Like a lot of the MPs elected for the first time last fall, Megan Leslie didn’t have quite as much time as she might have liked to prepare to take her seat in the House. It resumed sitting exactly one month after the Oct. 14 election, an unusually short time for rookies to get set up. “I was a sitting MP without an office,” the Halifax New Democrat says. “Without staff. Without pens.”
Not only was Leslie obliged to plunge into Parliament, Parliament itself was soon plunged into turmoil. Last fall’s crisis—when Prime Minister Stephen Harper narrowly averted being unseated by an Opposition coalition—was a frenetic introduction to life on the Hill.
But those unlikely first weeks didn’t seem to throw Leslie, 35, off balance. In less than six months in the House, she has attracted an unusual amount of notice—enough to win her the best rookie MP title in the Maclean’s poll of her peers. She speaks with a passion on subjects like energy efficiency, and she sees potential to make an impact where others bemoan the ordinary MP’s impotence. “It’s really remarkable to see how much influence you can have if you are prepared, understand the issues well, and are confident,” she says. “I’ve seen MPs walk into committees and say, ‘This is the way we should be going,’ and other MPs—it doesn’t matter which party—say, ‘Yeah, I agree with that.’ ”
Raised in a mining family in Kirkland Lake, Ont., Leslie studied at York University in Toronto, and then at Halifax’s Dalhousie University Law School. After graduating, she settled in Halifax to work at a community legal aid office, quickly gaining profile locally on energy issues, especially as an advocate for cheaper power rates on behalf of low-income earners. A self-described “low-level worker bee” in the NDP, she was approached by a party candidate search committee to run in the Halifax riding when former party leader Alexa McDonough retired last year.

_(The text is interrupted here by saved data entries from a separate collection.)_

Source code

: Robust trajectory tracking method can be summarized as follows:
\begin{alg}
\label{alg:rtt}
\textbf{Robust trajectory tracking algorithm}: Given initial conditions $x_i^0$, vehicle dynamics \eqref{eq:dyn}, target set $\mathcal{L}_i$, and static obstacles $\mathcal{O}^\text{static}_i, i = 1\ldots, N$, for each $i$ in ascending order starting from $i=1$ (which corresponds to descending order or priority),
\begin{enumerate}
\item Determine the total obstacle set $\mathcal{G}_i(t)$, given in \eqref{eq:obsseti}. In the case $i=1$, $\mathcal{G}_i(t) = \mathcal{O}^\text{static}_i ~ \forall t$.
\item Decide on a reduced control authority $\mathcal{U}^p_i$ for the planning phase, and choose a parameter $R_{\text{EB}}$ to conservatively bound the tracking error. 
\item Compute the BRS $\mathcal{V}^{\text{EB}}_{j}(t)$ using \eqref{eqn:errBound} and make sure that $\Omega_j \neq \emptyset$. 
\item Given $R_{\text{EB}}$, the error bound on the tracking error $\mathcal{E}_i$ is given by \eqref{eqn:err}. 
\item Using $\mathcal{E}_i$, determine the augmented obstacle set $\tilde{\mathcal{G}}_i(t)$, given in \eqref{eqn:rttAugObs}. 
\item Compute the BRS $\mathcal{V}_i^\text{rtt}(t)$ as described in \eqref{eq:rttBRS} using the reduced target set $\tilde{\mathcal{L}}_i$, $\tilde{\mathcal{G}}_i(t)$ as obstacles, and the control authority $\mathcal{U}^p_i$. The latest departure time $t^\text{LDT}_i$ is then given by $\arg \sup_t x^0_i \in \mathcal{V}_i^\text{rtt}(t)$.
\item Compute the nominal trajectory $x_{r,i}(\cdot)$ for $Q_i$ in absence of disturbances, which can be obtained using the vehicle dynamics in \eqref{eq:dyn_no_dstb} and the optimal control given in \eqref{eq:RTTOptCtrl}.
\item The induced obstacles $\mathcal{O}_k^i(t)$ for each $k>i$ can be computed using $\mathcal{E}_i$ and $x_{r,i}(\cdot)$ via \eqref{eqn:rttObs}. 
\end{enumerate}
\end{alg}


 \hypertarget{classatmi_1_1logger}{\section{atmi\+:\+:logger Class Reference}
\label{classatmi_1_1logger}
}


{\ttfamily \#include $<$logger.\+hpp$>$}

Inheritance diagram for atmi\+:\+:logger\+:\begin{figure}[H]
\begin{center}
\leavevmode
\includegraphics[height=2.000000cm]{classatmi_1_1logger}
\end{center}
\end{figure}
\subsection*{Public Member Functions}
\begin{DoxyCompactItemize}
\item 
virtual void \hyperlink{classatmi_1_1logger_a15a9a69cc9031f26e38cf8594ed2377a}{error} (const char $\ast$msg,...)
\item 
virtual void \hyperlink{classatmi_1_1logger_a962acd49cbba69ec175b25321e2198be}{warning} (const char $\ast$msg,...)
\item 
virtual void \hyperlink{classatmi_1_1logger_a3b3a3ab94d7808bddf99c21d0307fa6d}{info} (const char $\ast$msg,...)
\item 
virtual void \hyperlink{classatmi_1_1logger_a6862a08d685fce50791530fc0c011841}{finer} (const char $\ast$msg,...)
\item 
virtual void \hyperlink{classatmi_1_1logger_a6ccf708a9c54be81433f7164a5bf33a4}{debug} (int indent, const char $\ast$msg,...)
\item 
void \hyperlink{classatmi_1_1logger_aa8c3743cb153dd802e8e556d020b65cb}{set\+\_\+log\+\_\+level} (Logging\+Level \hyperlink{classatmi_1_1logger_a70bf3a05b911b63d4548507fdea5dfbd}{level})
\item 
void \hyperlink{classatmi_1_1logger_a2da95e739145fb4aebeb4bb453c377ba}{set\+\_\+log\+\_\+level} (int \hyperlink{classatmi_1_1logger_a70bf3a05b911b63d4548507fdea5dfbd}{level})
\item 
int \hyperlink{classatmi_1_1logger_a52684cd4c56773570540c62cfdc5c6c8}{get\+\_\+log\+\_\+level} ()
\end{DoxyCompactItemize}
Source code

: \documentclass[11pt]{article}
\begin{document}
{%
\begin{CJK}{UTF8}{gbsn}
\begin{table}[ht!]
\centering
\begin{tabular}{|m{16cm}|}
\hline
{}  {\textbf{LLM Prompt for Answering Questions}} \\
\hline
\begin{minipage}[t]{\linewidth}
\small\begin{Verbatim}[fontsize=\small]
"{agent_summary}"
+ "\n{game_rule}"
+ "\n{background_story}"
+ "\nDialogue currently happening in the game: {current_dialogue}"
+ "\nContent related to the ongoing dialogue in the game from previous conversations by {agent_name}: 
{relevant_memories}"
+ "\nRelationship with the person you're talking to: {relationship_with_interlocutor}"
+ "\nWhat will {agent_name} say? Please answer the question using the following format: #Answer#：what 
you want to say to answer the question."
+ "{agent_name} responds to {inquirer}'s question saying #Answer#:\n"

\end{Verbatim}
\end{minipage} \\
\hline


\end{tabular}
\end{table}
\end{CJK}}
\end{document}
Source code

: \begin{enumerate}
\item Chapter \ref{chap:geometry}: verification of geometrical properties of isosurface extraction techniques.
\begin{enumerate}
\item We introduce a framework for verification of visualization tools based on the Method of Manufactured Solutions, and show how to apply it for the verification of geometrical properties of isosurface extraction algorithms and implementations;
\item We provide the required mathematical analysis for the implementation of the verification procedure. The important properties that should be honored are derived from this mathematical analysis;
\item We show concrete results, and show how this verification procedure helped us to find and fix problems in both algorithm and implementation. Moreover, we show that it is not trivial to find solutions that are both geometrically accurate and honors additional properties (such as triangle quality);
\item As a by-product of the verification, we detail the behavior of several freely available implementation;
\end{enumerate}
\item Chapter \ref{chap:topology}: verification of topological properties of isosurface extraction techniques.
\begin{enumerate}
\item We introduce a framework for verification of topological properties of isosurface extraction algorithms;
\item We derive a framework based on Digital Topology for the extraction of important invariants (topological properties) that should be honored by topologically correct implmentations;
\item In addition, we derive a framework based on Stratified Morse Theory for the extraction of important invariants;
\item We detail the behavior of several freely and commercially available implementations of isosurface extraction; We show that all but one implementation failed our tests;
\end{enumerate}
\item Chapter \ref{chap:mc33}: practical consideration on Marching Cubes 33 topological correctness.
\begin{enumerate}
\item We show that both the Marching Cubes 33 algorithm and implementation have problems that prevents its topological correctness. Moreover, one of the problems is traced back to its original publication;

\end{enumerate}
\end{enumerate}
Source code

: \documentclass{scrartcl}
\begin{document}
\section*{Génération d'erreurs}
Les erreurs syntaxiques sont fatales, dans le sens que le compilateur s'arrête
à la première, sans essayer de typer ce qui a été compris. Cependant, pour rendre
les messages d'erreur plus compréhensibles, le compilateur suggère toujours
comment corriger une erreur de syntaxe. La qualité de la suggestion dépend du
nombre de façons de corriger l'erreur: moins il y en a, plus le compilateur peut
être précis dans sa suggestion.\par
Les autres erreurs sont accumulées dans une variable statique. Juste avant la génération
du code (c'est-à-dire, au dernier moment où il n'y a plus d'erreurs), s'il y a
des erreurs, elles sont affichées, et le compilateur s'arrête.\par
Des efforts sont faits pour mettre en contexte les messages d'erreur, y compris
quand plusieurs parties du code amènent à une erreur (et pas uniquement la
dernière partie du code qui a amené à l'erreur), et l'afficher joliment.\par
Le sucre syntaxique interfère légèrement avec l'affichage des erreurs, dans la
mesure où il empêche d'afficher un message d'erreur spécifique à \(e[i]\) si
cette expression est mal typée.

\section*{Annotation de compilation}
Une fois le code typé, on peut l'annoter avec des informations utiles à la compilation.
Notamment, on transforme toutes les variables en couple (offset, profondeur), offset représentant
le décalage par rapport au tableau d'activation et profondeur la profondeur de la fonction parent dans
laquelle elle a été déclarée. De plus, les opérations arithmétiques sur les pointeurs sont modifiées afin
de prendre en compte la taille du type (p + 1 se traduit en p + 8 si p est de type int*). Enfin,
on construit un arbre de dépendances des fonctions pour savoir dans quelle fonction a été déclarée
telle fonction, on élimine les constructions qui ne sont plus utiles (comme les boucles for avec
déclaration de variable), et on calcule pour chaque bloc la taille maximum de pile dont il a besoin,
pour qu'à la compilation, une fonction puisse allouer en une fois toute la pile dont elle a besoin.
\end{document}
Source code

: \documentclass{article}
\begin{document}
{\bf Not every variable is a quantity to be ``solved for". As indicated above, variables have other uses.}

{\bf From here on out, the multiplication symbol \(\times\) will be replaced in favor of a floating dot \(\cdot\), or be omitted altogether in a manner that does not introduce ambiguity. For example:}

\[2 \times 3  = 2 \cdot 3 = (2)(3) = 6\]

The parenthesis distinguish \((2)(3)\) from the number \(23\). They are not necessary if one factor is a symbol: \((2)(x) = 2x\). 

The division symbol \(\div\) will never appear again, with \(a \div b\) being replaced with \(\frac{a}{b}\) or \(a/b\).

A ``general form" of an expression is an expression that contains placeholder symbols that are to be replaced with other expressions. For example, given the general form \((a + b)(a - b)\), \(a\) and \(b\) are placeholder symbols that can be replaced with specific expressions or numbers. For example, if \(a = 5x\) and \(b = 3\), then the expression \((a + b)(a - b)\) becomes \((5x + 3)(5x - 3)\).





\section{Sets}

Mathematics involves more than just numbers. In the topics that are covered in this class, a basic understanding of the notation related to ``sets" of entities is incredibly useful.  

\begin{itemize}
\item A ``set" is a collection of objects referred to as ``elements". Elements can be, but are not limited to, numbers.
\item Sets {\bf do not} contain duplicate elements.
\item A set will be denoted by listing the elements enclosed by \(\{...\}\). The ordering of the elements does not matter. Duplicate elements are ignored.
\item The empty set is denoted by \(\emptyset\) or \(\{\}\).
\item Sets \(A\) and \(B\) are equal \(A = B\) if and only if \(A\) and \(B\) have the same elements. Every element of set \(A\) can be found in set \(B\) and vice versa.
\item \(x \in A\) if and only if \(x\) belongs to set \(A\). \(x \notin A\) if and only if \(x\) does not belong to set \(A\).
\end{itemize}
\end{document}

Now, having made an early impression on the Hill, Leslie needs to figure out how to make a difference—as a member of the fourth-place party. One forum she hopes to use is the cross-party group, such as Senator Roméo Dallaire’s All-Party Parliamentary Group for the Prevention of Genocide and other Crimes against Humanity, of which she’s a member. “I’m asking, ‘How do I organize communities to care about the issues that I care about,” she says. “But also, how do I organize across party lines with other MPs? I know that sounds very pie-in-the-sky, and maybe naive, but I believe it can be done.”